Her words came cold and collected, expressing, together with her calm manner, perfect self-possession “If you can give any good reason why I should not kill you, I will let you go.”
The man was carefully drawing backward toward the tree against which he had placed his rifle.
She watched him, with a disconcerting smile. “You may as well stop now,” she said, in those even, composed tones. “I shall fire, the moment you are within reach of your gun.”
He halted with a gesture of despair; his face livid with fear at her apparent indecision as to his fate.
Presently, she spoke again. “Don’t worry. I’m not going to kill you—unless you force me to—which I assure you will not be at all difficult for you to do. Move down the trail until I tell you to stop.” She indicated the direction, along the ridge of the mountain spur.
He obeyed.
“That will do,” she said, when he was some twenty paces away.
He stopped, turning to face her again.
Picking up his Winchester, she skillfully and rapidly threw all of the shells out of the magazine. Then, covering him again with her own weapon, she went a few steps closer and threw the empty rifle at his feet. “Now,” she said, “put that gun over your left shoulder, and go on ahead of me down the trail. If you try to dodge or run, or if you change the position of your rifle, I’ll kill you.”
“What are you going to do?” he asked.
“I’m going to take you down to your camp at Burnt Pine.”
James Rutlidge, pale with rage and shame, stood still. “You may as well kill me,” he said. “I will never go into camp, this way.”
“Don’t be uneasy,” she returned. “I am no more anxious for the world to know of this, than you are. Do as I say. When we come within sight of your camp, or if we meet any one, I will put up my gun and we will go on together. That’s why I am permitting you to carry your rifle.”

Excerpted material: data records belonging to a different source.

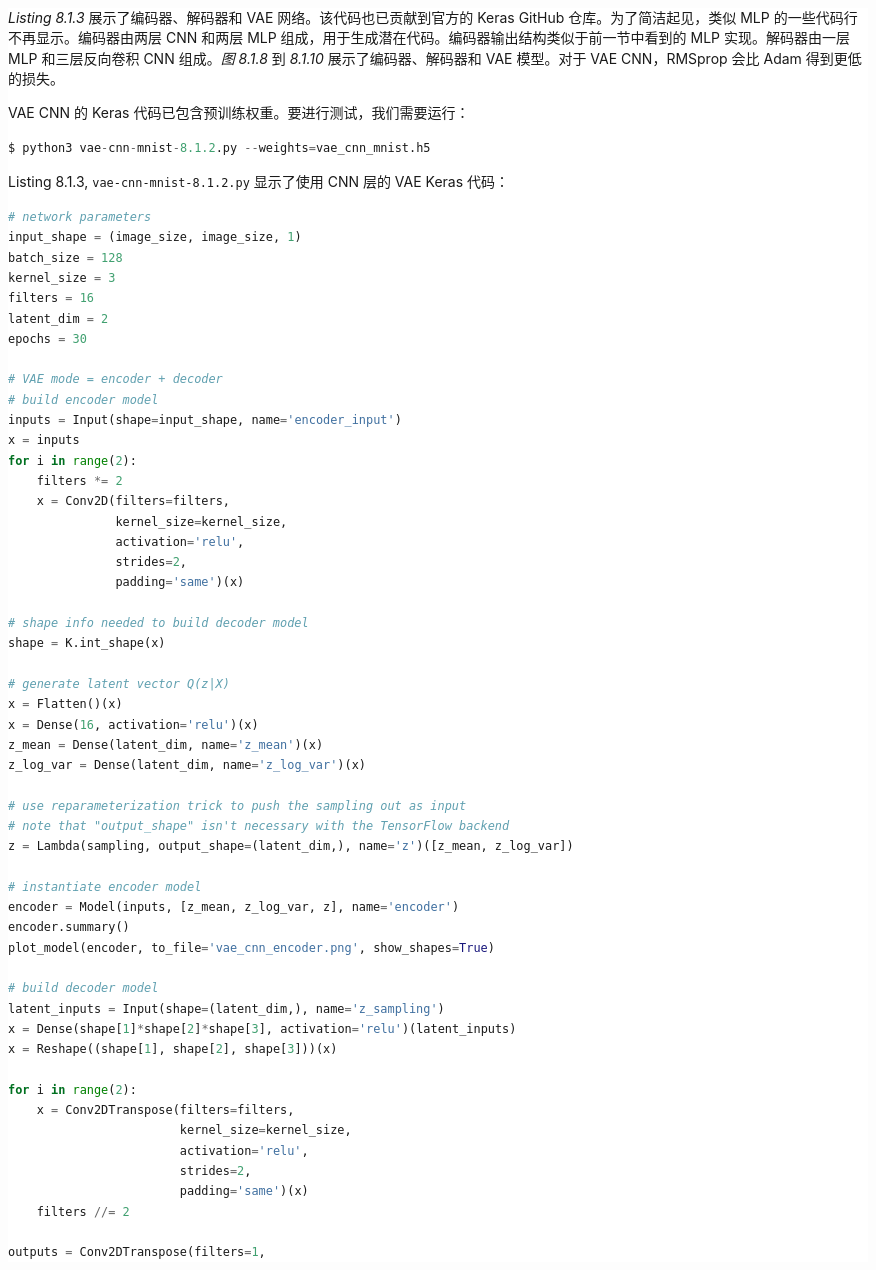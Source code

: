 *Listing* *8.1.3* 展示了编码器、解码器和 VAE 网络。该代码也已贡献到官方的 Keras GitHub 仓库。为了简洁起见，类似 MLP 的一些代码行不再显示。编码器由两层 CNN 和两层 MLP 组成，用于生成潜在代码。编码器输出结构类似于前一节中看到的 MLP 实现。解码器由一层 MLP 和三层反向卷积 CNN 组成。*图 8.1.8* 到 *8.1.10* 展示了编码器、解码器和 VAE 模型。对于 VAE CNN，RMSprop 会比 Adam 得到更低的损失。

VAE CNN 的 Keras 代码已包含预训练权重。要进行测试，我们需要运行：

```py
$ python3 vae-cnn-mnist-8.1.2.py --weights=vae_cnn_mnist.h5

```

Listing 8.1.3, `vae-cnn-mnist-8.1.2.py` 显示了使用 CNN 层的 VAE Keras 代码：

```py
# network parameters
input_shape = (image_size, image_size, 1)
batch_size = 128
kernel_size = 3
filters = 16
latent_dim = 2
epochs = 30

# VAE mode = encoder + decoder
# build encoder model
inputs = Input(shape=input_shape, name='encoder_input')
x = inputs
for i in range(2):
    filters *= 2
    x = Conv2D(filters=filters,
               kernel_size=kernel_size,
               activation='relu',
               strides=2,
               padding='same')(x)

# shape info needed to build decoder model
shape = K.int_shape(x)

# generate latent vector Q(z|X)
x = Flatten()(x)
x = Dense(16, activation='relu')(x)
z_mean = Dense(latent_dim, name='z_mean')(x)
z_log_var = Dense(latent_dim, name='z_log_var')(x)

# use reparameterization trick to push the sampling out as input
# note that "output_shape" isn't necessary with the TensorFlow backend
z = Lambda(sampling, output_shape=(latent_dim,), name='z')([z_mean, z_log_var])

# instantiate encoder model
encoder = Model(inputs, [z_mean, z_log_var, z], name='encoder')
encoder.summary()
plot_model(encoder, to_file='vae_cnn_encoder.png', show_shapes=True)

# build decoder model
latent_inputs = Input(shape=(latent_dim,), name='z_sampling')
x = Dense(shape[1]*shape[2]*shape[3], activation='relu')(latent_inputs)
x = Reshape((shape[1], shape[2], shape[3]))(x)

for i in range(2): 
    x = Conv2DTranspose(filters=filters,
                        kernel_size=kernel_size,
                        activation='relu',
                        strides=2,
                        padding='same')(x)
    filters //= 2

outputs = Conv2DTranspose(filters=1,
```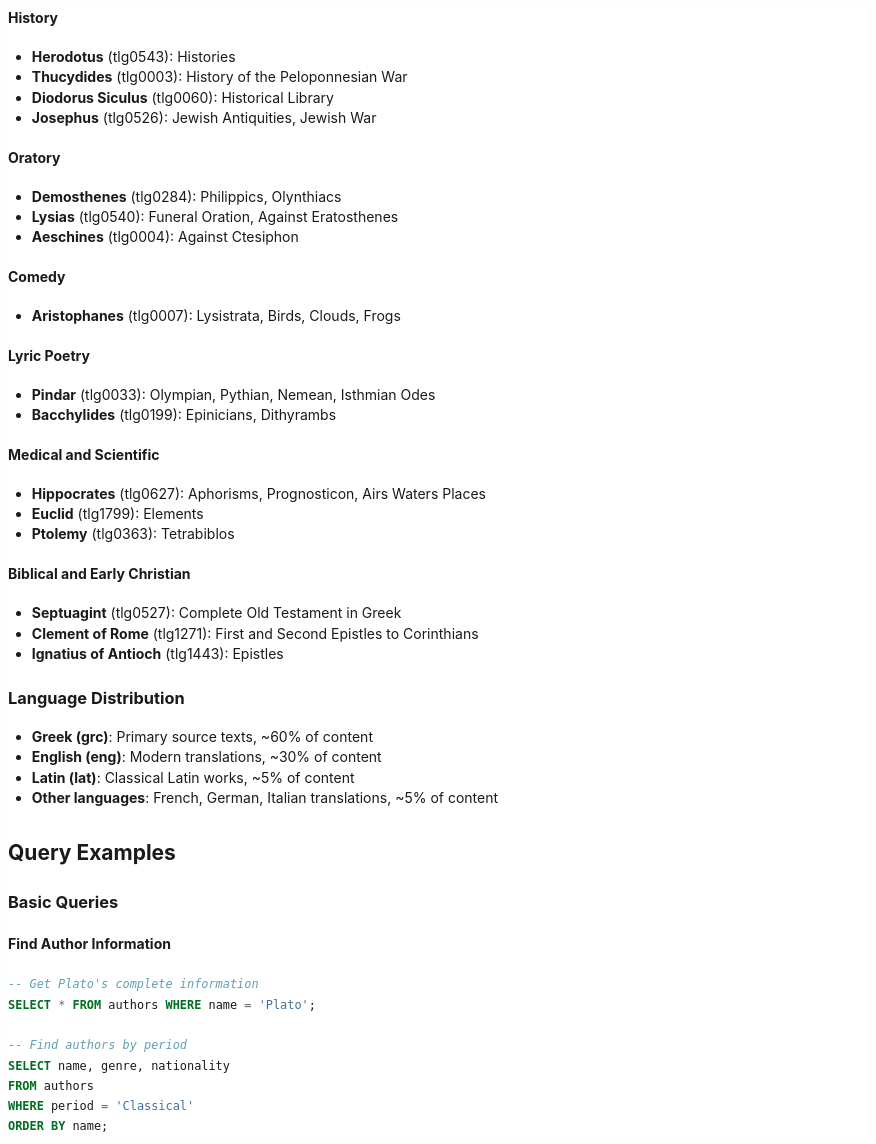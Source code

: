 #### History
- **Herodotus** (tlg0543): Histories
- **Thucydides** (tlg0003): History of the Peloponnesian War
- **Diodorus Siculus** (tlg0060): Historical Library
- **Josephus** (tlg0526): Jewish Antiquities, Jewish War

#### Oratory
- **Demosthenes** (tlg0284): Philippics, Olynthiacs
- **Lysias** (tlg0540): Funeral Oration, Against Eratosthenes
- **Aeschines** (tlg0004): Against Ctesiphon

#### Comedy
- **Aristophanes** (tlg0007): Lysistrata, Birds, Clouds, Frogs

#### Lyric Poetry
- **Pindar** (tlg0033): Olympian, Pythian, Nemean, Isthmian Odes
- **Bacchylides** (tlg0199): Epinicians, Dithyrambs

#### Medical and Scientific
- **Hippocrates** (tlg0627): Aphorisms, Prognosticon, Airs Waters Places
- **Euclid** (tlg1799): Elements
- **Ptolemy** (tlg0363): Tetrabiblos

#### Biblical and Early Christian
- **Septuagint** (tlg0527): Complete Old Testament in Greek
- **Clement of Rome** (tlg1271): First and Second Epistles to Corinthians
- **Ignatius of Antioch** (tlg1443): Epistles

### Language Distribution

- **Greek (grc)**: Primary source texts, ~60% of content
- **English (eng)**: Modern translations, ~30% of content
- **Latin (lat)**: Classical Latin works, ~5% of content
- **Other languages**: French, German, Italian translations, ~5% of content

## Query Examples

### Basic Queries

#### Find Author Information
```sql
-- Get Plato's complete information
SELECT * FROM authors WHERE name = 'Plato';

-- Find authors by period
SELECT name, genre, nationality 
FROM authors 
WHERE period = 'Classical' 
ORDER BY name;
```
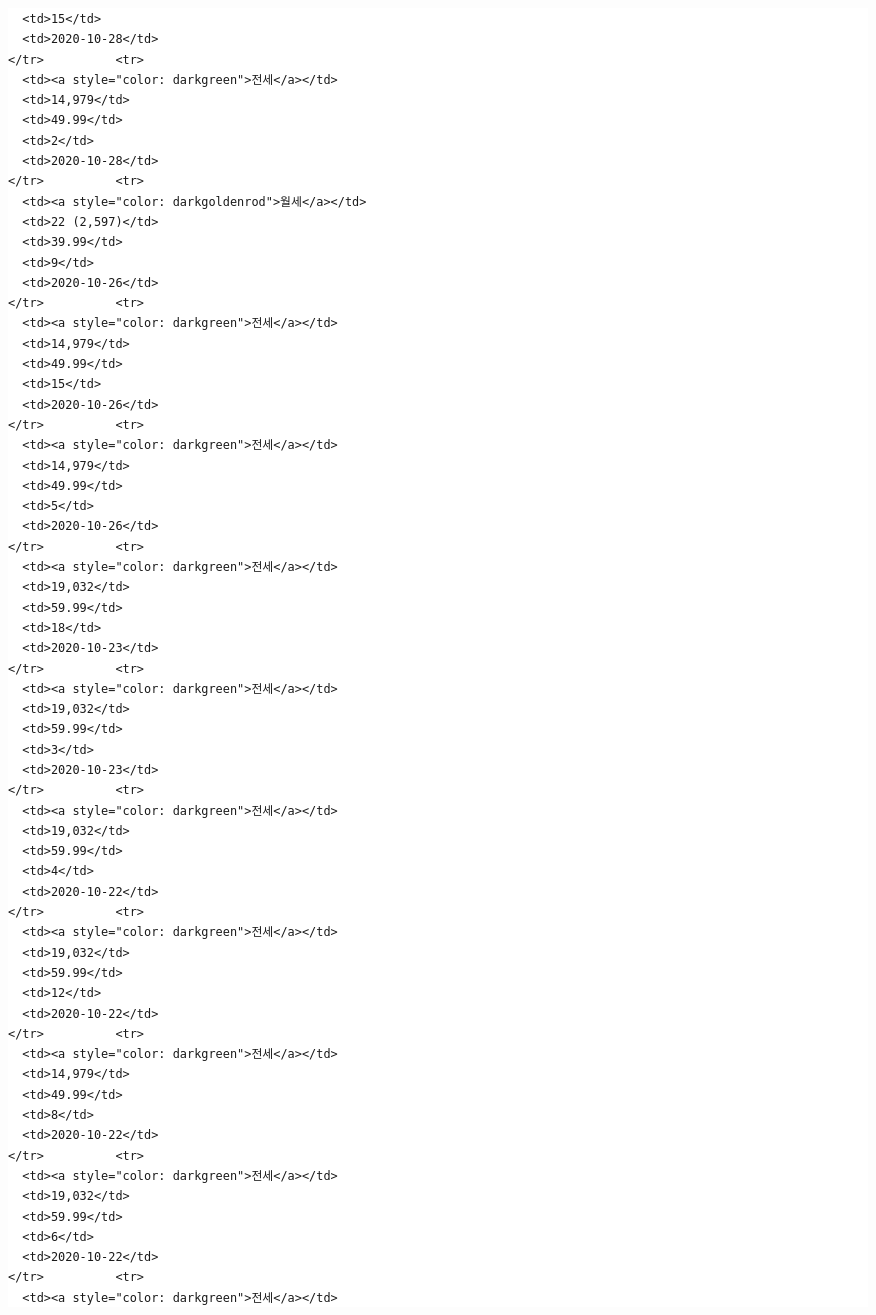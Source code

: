       <td>15</td>
      <td>2020-10-28</td>
    </tr>          <tr>
      <td><a style="color: darkgreen">전세</a></td>
      <td>14,979</td>
      <td>49.99</td>
      <td>2</td>
      <td>2020-10-28</td>
    </tr>          <tr>
      <td><a style="color: darkgoldenrod">월세</a></td>
      <td>22 (2,597)</td>
      <td>39.99</td>
      <td>9</td>
      <td>2020-10-26</td>
    </tr>          <tr>
      <td><a style="color: darkgreen">전세</a></td>
      <td>14,979</td>
      <td>49.99</td>
      <td>15</td>
      <td>2020-10-26</td>
    </tr>          <tr>
      <td><a style="color: darkgreen">전세</a></td>
      <td>14,979</td>
      <td>49.99</td>
      <td>5</td>
      <td>2020-10-26</td>
    </tr>          <tr>
      <td><a style="color: darkgreen">전세</a></td>
      <td>19,032</td>
      <td>59.99</td>
      <td>18</td>
      <td>2020-10-23</td>
    </tr>          <tr>
      <td><a style="color: darkgreen">전세</a></td>
      <td>19,032</td>
      <td>59.99</td>
      <td>3</td>
      <td>2020-10-23</td>
    </tr>          <tr>
      <td><a style="color: darkgreen">전세</a></td>
      <td>19,032</td>
      <td>59.99</td>
      <td>4</td>
      <td>2020-10-22</td>
    </tr>          <tr>
      <td><a style="color: darkgreen">전세</a></td>
      <td>19,032</td>
      <td>59.99</td>
      <td>12</td>
      <td>2020-10-22</td>
    </tr>          <tr>
      <td><a style="color: darkgreen">전세</a></td>
      <td>14,979</td>
      <td>49.99</td>
      <td>8</td>
      <td>2020-10-22</td>
    </tr>          <tr>
      <td><a style="color: darkgreen">전세</a></td>
      <td>19,032</td>
      <td>59.99</td>
      <td>6</td>
      <td>2020-10-22</td>
    </tr>          <tr>
      <td><a style="color: darkgreen">전세</a></td>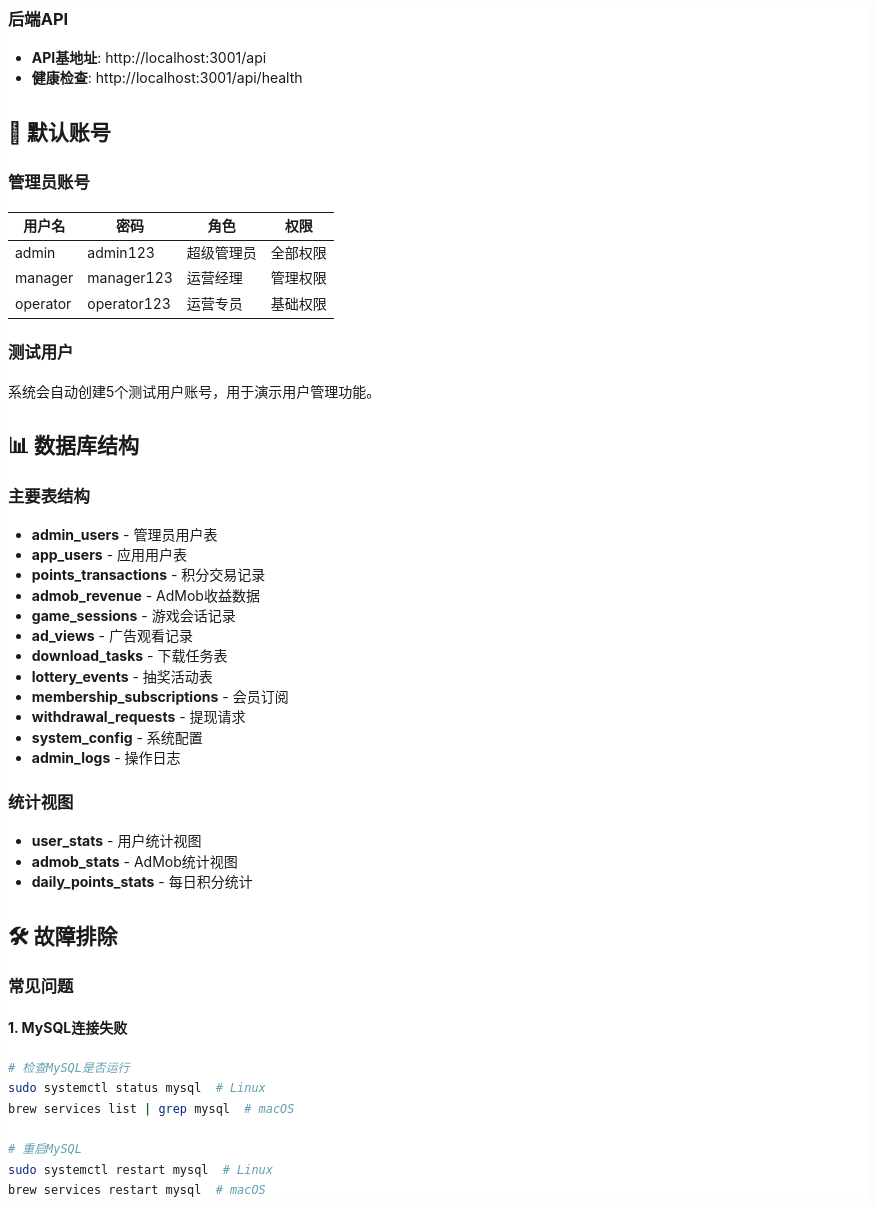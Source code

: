 ### 后端API
- **API基地址**: http://localhost:3001/api
- **健康检查**: http://localhost:3001/api/health

## 🔐 默认账号

### 管理员账号
| 用户名 | 密码 | 角色 | 权限 |
|--------|------|------|------|
| admin | admin123 | 超级管理员 | 全部权限 |
| manager | manager123 | 运营经理 | 管理权限 |
| operator | operator123 | 运营专员 | 基础权限 |

### 测试用户
系统会自动创建5个测试用户账号，用于演示用户管理功能。

## 📊 数据库结构

### 主要表结构
- **admin_users** - 管理员用户表
- **app_users** - 应用用户表  
- **points_transactions** - 积分交易记录
- **admob_revenue** - AdMob收益数据
- **game_sessions** - 游戏会话记录
- **ad_views** - 广告观看记录
- **download_tasks** - 下载任务表
- **lottery_events** - 抽奖活动表
- **membership_subscriptions** - 会员订阅
- **withdrawal_requests** - 提现请求
- **system_config** - 系统配置
- **admin_logs** - 操作日志

### 统计视图
- **user_stats** - 用户统计视图
- **admob_stats** - AdMob统计视图  
- **daily_points_stats** - 每日积分统计

## 🛠️ 故障排除

### 常见问题

#### 1. MySQL连接失败
```bash
# 检查MySQL是否运行
sudo systemctl status mysql  # Linux
brew services list | grep mysql  # macOS

# 重启MySQL
sudo systemctl restart mysql  # Linux
brew services restart mysql  # macOS
```
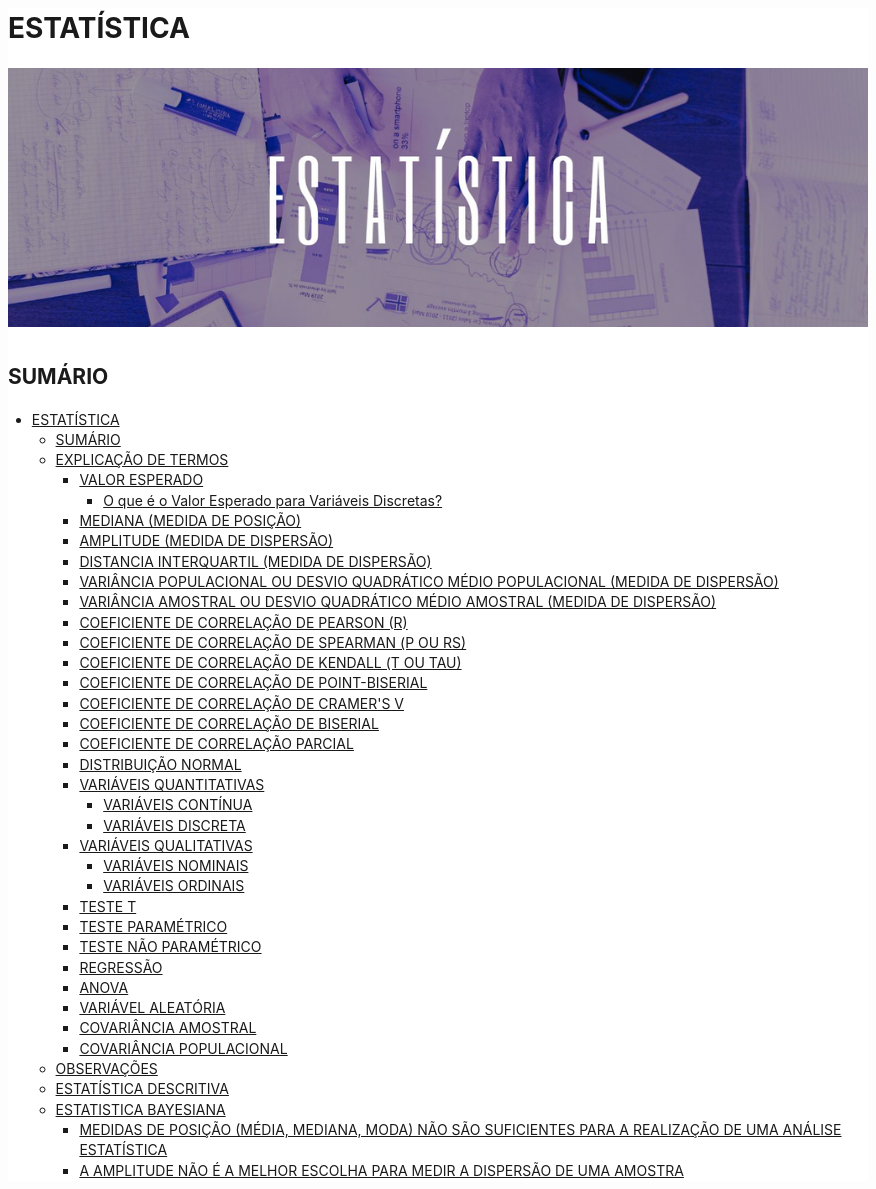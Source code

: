 # ESTATÍSTICA

![Foto de Capa](assets/img/capa.jpg)

## SUMÁRIO

- [ESTATÍSTICA](#estatística)
  - [SUMÁRIO](#sumário)
  - [EXPLICAÇÃO DE TERMOS](#explicação-de-termos)
    - [VALOR ESPERADO](#valor-esperado)
      - [O que é o Valor Esperado para Variáveis Discretas?](#o-que-é-o-valor-esperado-para-variáveis-discretas)
    - [MEDIANA (MEDIDA DE POSIÇÃO)](#mediana-medida-de-posição)
    - [AMPLITUDE (MEDIDA DE DISPERSÃO)](#amplitude-medida-de-dispersão)
    - [DISTANCIA INTERQUARTIL (MEDIDA DE DISPERSÃO)](#distancia-interquartil-medida-de-dispersão)
    - [VARIÂNCIA POPULACIONAL OU DESVIO QUADRÁTICO MÉDIO POPULACIONAL (MEDIDA DE DISPERSÃO)](#variância-populacional-ou-desvio-quadrático-médio-populacional-medida-de-dispersão)
    - [VARIÂNCIA AMOSTRAL OU DESVIO QUADRÁTICO MÉDIO AMOSTRAL (MEDIDA DE DISPERSÃO)](#variância-amostral-ou-desvio-quadrático-médio-amostral-medida-de-dispersão)
    - [COEFICIENTE DE CORRELAÇÃO DE PEARSON (R)](#coeficiente-de-correlação-de-pearson-r)
    - [COEFICIENTE DE CORRELAÇÃO DE SPEARMAN (Ρ OU RS)](#coeficiente-de-correlação-de-spearman-ρ-ou-rs)
    - [COEFICIENTE DE CORRELAÇÃO DE KENDALL (Τ OU TAU)](#coeficiente-de-correlação-de-kendall-τ-ou-tau)
    - [COEFICIENTE DE CORRELAÇÃO DE POINT-BISERIAL](#coeficiente-de-correlação-de-point-biserial)
    - [COEFICIENTE DE CORRELAÇÃO DE CRAMER'S V](#coeficiente-de-correlação-de-cramers-v)
    - [COEFICIENTE DE CORRELAÇÃO DE BISERIAL](#coeficiente-de-correlação-de-biserial)
    - [COEFICIENTE DE CORRELAÇÃO PARCIAL](#coeficiente-de-correlação-parcial)
    - [DISTRIBUIÇÃO NORMAL](#distribuição-normal)
    - [VARIÁVEIS QUANTITATIVAS](#variáveis-quantitativas)
      - [VARIÁVEIS CONTÍNUA](#variáveis-contínua)
      - [VARIÁVEIS DISCRETA](#variáveis-discreta)
    - [VARIÁVEIS QUALITATIVAS](#variáveis-qualitativas)
      - [VARIÁVEIS NOMINAIS](#variáveis-nominais)
      - [VARIÁVEIS ORDINAIS](#variáveis-ordinais)
    - [TESTE T](#teste-t)
    - [TESTE PARAMÉTRICO](#teste-paramétrico)
    - [TESTE NÃO PARAMÉTRICO](#teste-não-paramétrico)
    - [REGRESSÃO](#regressão)
    - [ANOVA](#anova)
    - [VARIÁVEL ALEATÓRIA](#variável-aleatória)
    - [COVARIÂNCIA AMOSTRAL](#covariância-amostral)
    - [COVARIÂNCIA POPULACIONAL](#covariância-populacional)
  - [OBSERVAÇÕES](#observações)
  - [ESTATÍSTICA DESCRITIVA](#estatística-descritiva)
  - [ESTATISTICA BAYESIANA](#estatistica-bayesiana)
    - [MEDIDAS DE POSIÇÃO (MÉDIA, MEDIANA, MODA) NÃO SÃO SUFICIENTES PARA A REALIZAÇÃO DE UMA ANÁLISE ESTATÍSTICA](#medidas-de-posição-média-mediana-moda-não-são-suficientes-para-a-realização-de-uma-análise-estatística)
    - [A AMPLITUDE NÃO É A MELHOR ESCOLHA PARA MEDIR A DISPERSÃO DE UMA AMOSTRA](#a-amplitude-não-é-a-melhor-escolha-para-medir-a-dispersão-de-uma-amostra)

So they went down the mountainside—the man with his empty rifle over his shoulder; the girl following, a few paces in the rear, with ready weapon.
When they had come within sight of the camp, James Rutlidge said, “There’s some one there.”
“I see,” returned Sibyl, slipping her gun in its holster and stepping forward beside her companion. And there was a note of glad relief in her voice, for it was Brian Oakley who was bending over the camp-fire “Come,” she continued to her companion, “and act as though nothing had happened.”
The Ranger, on his way down from somewhere in the vicinity of San Gorgonio, had stopped at the hunters’ camp for a belated dinner. Finding no one at home, he had started a fire, and had helped himself to coffee and bacon. He was just concluding his appropriated meal, when Sibyl and James Rutlidge arrived.